§ EXERCISE INSTRUCTIONS
Go through each line of the records below and count those with the word "Vista"; give only the total.

RECORDED INFORMATION below:

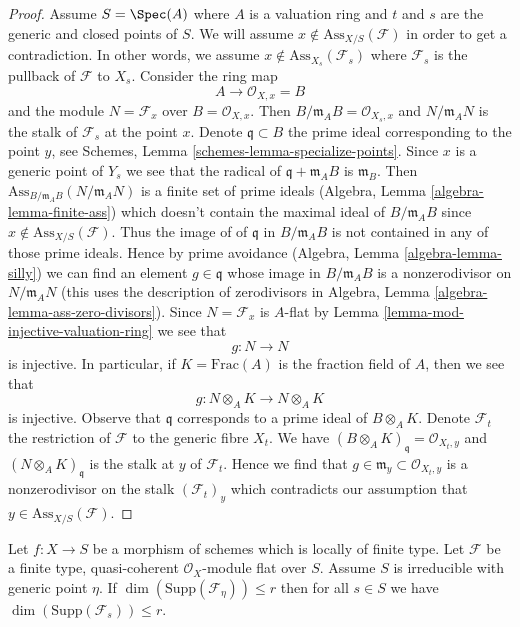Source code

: \begin{proof}
\medskip\noindent
Assume $S = \Spec(A)$ where $A$ is a valuation ring
and $t$ and $s$ are the generic and closed points of $S$.
We will assume $x \not \in \text{Ass}_{X/S}(\mathcal{F})$
in order to get a contradiction. In other words, we assume
$x \not \in \text{Ass}_{X_s}(\mathcal{F}_s)$ where
$\mathcal{F}_s$ is the pullback of $\mathcal{F}$ to $X_s$.
Consider the ring map
$$
A \longrightarrow \mathcal{O}_{X, x} = B
$$
and the module $N = \mathcal{F}_x$ over $B = \mathcal{O}_{X, x}$.
Then $B/\mathfrak m_A B = \mathcal{O}_{X_s, x}$ and
$N/\mathfrak m_A N$ is the stalk of $\mathcal{F}_s$ at the point $x$.
Denote $\mathfrak q \subset B$ the prime ideal corresponding to the
point $y$, see Schemes, Lemma \ref{schemes-lemma-specialize-points}.
Since $x$ is a generic point of $Y_s$ we see that the radical of
$\mathfrak q + \mathfrak m_A B$ is $\mathfrak m_B$.
Then $\text{Ass}_{B/\mathfrak m_A B}(N/\mathfrak m_A N)$
is a finite set of prime ideals (Algebra, Lemma \ref{algebra-lemma-finite-ass})
which doesn't contain the maximal ideal of $B/\mathfrak m_A B$
since $x \not \in \text{Ass}_{X/S}(\mathcal{F})$.
Thus the image of of $\mathfrak q$ in $B/\mathfrak m_A B$ is not
contained in any of those prime ideals. Hence
by prime avoidance (Algebra, Lemma \ref{algebra-lemma-silly})
we can find an element $g \in \mathfrak q$
whose image in $B/\mathfrak m_A B$ is a nonzerodivisor on
$N/\mathfrak m_A N$ (this uses the description of zerodivisors
in Algebra, Lemma \ref{algebra-lemma-ass-zero-divisors}). Since
$N = \mathcal{F}_x$ is $A$-flat by
Lemma \ref{lemma-mod-injective-valuation-ring} we see that
$$
g : N \longrightarrow N
$$
is injective. In particular, if $K = \text{Frac}(A)$ is the
fraction field of $A$, then we see that
$$
g : N \otimes_A K \longrightarrow N \otimes_A K
$$
is injective. Observe that $\mathfrak q$ corresponds to a
prime ideal of $B \otimes_A K$. Denote $\mathcal{F}_t$ the
restriction of $\mathcal{F}$ to the generic fibre $X_t$. We have
$(B \otimes_A K)_{\mathfrak q} = \mathcal{O}_{X_t, y}$
and $(N \otimes_A K)_\mathfrak q$
is the stalk at $y$ of $\mathcal{F}_t$. Hence we find
that $g \in \mathfrak m_y \subset \mathcal{O}_{X_t, y}$
is a nonzerodivisor on the stalk $(\mathcal{F}_t)_y$
which contradicts our assumption that $y \in \text{Ass}_{X/S}(\mathcal{F})$.
\end{proof}

\begin{lemma}
\label{lemma-relative-dimension-support-flat}
Let $f : X \to S$ be a morphism of schemes which is locally of finite type.
Let $\mathcal{F}$ be a finite type, quasi-coherent $\mathcal{O}_X$-module
flat over $S$. Assume $S$ is irreducible with generic point $\eta$.
If $\dim(\text{Supp}(\mathcal{F}_\eta)) \leq r$ then for all $s \in S$
we have $\dim(\text{Supp}(\mathcal{F}_s)) \leq r$.
\end{lemma}

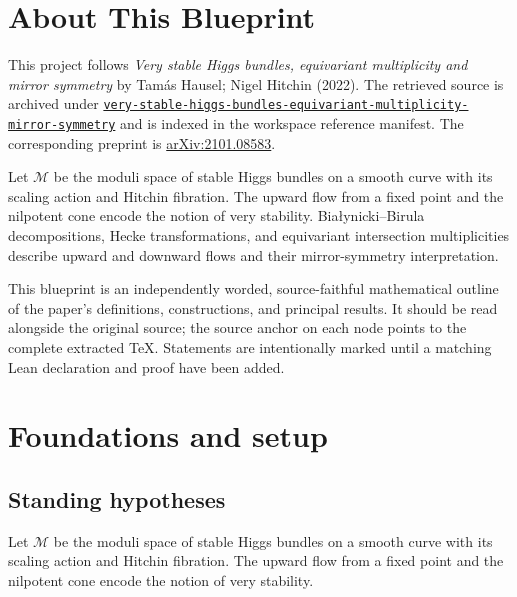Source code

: 

\chapter*{About This Blueprint}
\label{very-stable-higgs-bundles-equivariant-multiplicity-mirror-symmetry-about}

This project follows \emph{Very stable Higgs bundles, equivariant multiplicity and mirror symmetry} by Tamás Hausel; Nigel Hitchin (2022). The
retrieved source is archived under
\href{../../../../../references/very-stable-higgs-bundles-equivariant-multiplicity-mirror-symmetry/}{\texttt{very-stable-higgs-bundles-equivariant-multiplicity-mirror-symmetry}} and is indexed in
the workspace reference manifest. The corresponding preprint is
\href{https://arxiv.org/abs/2101.08583}{arXiv:2101.08583}.

Let $\mathcal M$ be the moduli space of stable Higgs bundles on a smooth curve with its scaling action and Hitchin fibration. The upward flow from a fixed point and the nilpotent cone encode the notion of very stability. Białynicki--Birula decompositions, Hecke transformations, and equivariant intersection multiplicities describe upward and downward flows and their mirror-symmetry interpretation.

This blueprint is an independently worded, source-faithful mathematical
outline of the paper's definitions, constructions, and principal results. It
should be read alongside the original source; the source anchor on each node
points to the complete extracted TeX. Statements are intentionally marked
\notready until a matching Lean declaration and proof have been added.

\chapter{Foundations and setup}
\label{chap:very-stable-higgs-bundles-equivariant-multiplicity-mirror-symmetry-foundations}

\section{Standing hypotheses}
\label{sec:very-stable-higgs-bundles-equivariant-multiplicity-mirror-symmetry-standing}

Let $\mathcal M$ be the moduli space of stable Higgs bundles on a smooth curve with its scaling action and Hitchin fibration. The upward flow from a fixed point and the nilpotent cone encode the notion of very stability.

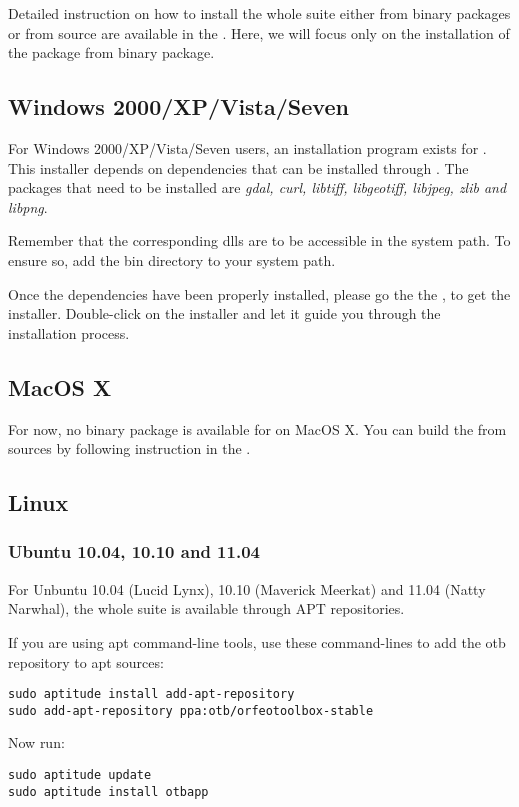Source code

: Detailed instruction on how to install the whole \otb suite either
from binary packages or from source are available in the \sg. Here, we
will focus only on the installation of the \app package from binary
package.

\subsection{Windows 2000/XP/Vista/Seven}
\label{ssec:app_windows_binaries}

For Windows 2000/XP/Vista/Seven users, an installation program exists
for \app. This installer depends on dependencies that can
be installed through \osgeow. The packages that need to be installed
are \emph{gdal, curl, libtiff, libgeotiff, libjpeg, zlib and libpng}.

Remember that the corresponding dlls are to be accessible in the
system path. To ensure so, add the \osgeow bin directory to your
system path.

 Once the dependencies have been properly installed, please go the the
 \download, to get the installer. Double-click on the installer and
 let it guide you through the installation process.

\subsection{MacOS X}
\label{ssec:mac_binaries}

For now, no binary package is available for \app on MacOS X. You can
build the \app from sources by following instruction in the \sg.

\subsection{Linux}

\subsubsection{Ubuntu 10.04, 10.10 and 11.04}
\label{ssec:ubuntu_binaries}
For Unbuntu 10.04 (Lucid Lynx), 10.10 (Maverick Meerkat) and 11.04
(Natty Narwhal), the whole \otb suite is available through APT repositories.

If you are using apt command-line tools, use these command-lines to
add the otb repository to apt sources:
\begin{verbatim}
sudo aptitude install add-apt-repository 
sudo add-apt-repository ppa:otb/orfeotoolbox-stable
\end{verbatim}
Now run:
\begin{verbatim}
sudo aptitude update
sudo aptitude install otbapp
\end{verbatim}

End of RECORDED INFORMATION.

§ OUTPUT OF THE EXERCISE
2